Trends Report

Brief: Microsoft Opens Up ALM Collaboration To All (At Last)

Stakeholder License For Visual Studio Online Improves Collaborative ALM Capabilities

September 8th, 2014
Jeffrey Hammond, null
Jeffrey Hammond
Kurt Bittner, null
Kurt Bittner
With contributors:
Diego Lo Giudice , Christopher Mines , Dominique Whittaker

Summary

On August 27, 2014, Microsoft announced a significant change to its Visual Studio Online (VSO) hosted application life-cycle management (ALM) service: stakeholder licenses. This licensing change allows application development and delivery (AD&D) teams to add an unlimited number of internal and external stakeholders to development projects who can add and edit project work items and review the current state of a project's backlog.

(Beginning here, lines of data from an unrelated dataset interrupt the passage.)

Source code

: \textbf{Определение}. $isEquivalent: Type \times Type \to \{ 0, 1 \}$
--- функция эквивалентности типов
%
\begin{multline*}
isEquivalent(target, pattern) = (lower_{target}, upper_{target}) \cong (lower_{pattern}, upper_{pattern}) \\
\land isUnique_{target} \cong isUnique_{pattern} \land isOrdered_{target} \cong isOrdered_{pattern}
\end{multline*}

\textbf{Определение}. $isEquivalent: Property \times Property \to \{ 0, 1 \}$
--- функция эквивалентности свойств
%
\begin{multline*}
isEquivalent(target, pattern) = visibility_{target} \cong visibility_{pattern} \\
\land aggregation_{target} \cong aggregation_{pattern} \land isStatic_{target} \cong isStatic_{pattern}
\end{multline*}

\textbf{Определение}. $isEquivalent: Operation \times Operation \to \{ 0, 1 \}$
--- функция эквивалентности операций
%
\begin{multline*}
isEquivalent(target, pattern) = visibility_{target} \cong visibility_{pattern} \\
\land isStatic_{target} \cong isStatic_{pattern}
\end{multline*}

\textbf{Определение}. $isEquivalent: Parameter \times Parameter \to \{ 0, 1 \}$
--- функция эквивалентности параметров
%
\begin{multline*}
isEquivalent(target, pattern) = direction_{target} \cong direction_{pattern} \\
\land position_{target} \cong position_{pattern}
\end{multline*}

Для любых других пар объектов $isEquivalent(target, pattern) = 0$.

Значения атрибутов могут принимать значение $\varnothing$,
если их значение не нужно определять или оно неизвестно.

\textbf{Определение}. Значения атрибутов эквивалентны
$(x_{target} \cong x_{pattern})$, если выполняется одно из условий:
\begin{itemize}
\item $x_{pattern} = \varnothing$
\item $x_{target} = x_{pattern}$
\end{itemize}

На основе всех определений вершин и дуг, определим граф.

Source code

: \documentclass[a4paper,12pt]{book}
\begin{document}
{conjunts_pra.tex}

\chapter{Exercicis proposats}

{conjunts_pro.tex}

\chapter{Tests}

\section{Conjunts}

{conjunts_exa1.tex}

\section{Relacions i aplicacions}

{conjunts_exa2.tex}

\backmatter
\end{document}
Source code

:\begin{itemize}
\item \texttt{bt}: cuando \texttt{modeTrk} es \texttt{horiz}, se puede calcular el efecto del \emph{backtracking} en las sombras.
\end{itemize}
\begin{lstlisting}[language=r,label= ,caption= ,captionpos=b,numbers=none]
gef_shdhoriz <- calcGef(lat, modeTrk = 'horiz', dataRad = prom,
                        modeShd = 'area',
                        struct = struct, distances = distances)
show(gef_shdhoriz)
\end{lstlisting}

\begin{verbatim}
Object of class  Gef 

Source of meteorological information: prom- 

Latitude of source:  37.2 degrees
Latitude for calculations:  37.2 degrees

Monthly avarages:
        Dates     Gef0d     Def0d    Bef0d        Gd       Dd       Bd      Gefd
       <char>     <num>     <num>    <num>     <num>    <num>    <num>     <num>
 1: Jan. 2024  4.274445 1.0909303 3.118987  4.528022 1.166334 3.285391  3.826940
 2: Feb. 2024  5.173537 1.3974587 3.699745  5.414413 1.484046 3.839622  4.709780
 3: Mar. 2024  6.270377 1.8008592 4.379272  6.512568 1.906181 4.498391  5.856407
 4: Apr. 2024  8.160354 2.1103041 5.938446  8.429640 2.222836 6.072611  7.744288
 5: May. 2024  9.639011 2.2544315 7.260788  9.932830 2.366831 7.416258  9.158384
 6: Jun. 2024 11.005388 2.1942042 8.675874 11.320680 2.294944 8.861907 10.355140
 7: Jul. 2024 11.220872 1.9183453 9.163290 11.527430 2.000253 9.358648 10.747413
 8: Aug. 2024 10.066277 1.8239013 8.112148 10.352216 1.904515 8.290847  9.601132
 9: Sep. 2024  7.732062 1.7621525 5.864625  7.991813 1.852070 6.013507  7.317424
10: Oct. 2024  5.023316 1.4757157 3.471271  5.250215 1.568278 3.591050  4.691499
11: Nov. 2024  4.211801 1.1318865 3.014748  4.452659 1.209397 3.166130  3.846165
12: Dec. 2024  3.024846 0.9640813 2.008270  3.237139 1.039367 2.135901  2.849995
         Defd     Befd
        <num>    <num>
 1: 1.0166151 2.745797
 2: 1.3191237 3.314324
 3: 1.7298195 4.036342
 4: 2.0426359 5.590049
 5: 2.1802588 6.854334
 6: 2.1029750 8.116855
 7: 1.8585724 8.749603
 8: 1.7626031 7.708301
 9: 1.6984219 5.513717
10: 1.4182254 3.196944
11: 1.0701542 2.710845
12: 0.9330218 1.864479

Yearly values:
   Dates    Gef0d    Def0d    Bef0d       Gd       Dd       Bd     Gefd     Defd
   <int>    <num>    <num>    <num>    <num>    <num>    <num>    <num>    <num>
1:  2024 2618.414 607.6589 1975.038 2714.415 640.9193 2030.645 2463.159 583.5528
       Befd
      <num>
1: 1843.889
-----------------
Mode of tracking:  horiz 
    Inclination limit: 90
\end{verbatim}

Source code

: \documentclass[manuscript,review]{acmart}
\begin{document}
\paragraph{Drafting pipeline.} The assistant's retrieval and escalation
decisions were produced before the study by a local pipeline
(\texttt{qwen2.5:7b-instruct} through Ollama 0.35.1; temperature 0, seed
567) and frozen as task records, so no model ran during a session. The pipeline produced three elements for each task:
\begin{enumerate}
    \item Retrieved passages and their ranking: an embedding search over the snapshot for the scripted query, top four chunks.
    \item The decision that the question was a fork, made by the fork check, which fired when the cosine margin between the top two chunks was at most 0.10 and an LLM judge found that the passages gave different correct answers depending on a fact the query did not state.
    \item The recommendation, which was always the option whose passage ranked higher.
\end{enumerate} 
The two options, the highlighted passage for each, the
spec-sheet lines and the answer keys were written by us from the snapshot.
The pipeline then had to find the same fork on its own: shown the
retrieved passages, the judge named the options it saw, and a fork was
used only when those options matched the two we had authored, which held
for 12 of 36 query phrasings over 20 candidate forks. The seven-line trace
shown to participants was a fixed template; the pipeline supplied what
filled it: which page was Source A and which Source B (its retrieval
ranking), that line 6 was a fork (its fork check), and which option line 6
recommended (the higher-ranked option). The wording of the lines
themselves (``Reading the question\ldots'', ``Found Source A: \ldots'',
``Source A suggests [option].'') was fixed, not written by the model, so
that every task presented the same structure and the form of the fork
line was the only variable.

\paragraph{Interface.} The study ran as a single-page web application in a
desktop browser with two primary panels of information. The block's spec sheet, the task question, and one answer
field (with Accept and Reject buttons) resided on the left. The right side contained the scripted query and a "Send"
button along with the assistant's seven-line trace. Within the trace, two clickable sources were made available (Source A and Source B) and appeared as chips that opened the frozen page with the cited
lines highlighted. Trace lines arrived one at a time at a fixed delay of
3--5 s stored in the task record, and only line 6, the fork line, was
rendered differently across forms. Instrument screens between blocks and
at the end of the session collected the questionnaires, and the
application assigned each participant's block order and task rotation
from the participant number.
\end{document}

As a result, development teams can now worry less about the costs of involving all stakeholders in development projects, and centrally manage demand for defect fixes, new features, and requirements as a single backlog, tightly linked to source code changes. Making this change was no doubt a careful bet by Microsoft's Visual Studio team, as client access licenses (CALs) for Team Foundation Server generate a healthy revenue stream. With this licensing change, development teams should reexamine the cost/benefit ratio of Microsoft's ALM solutions, which in some project contexts will be much more favorable.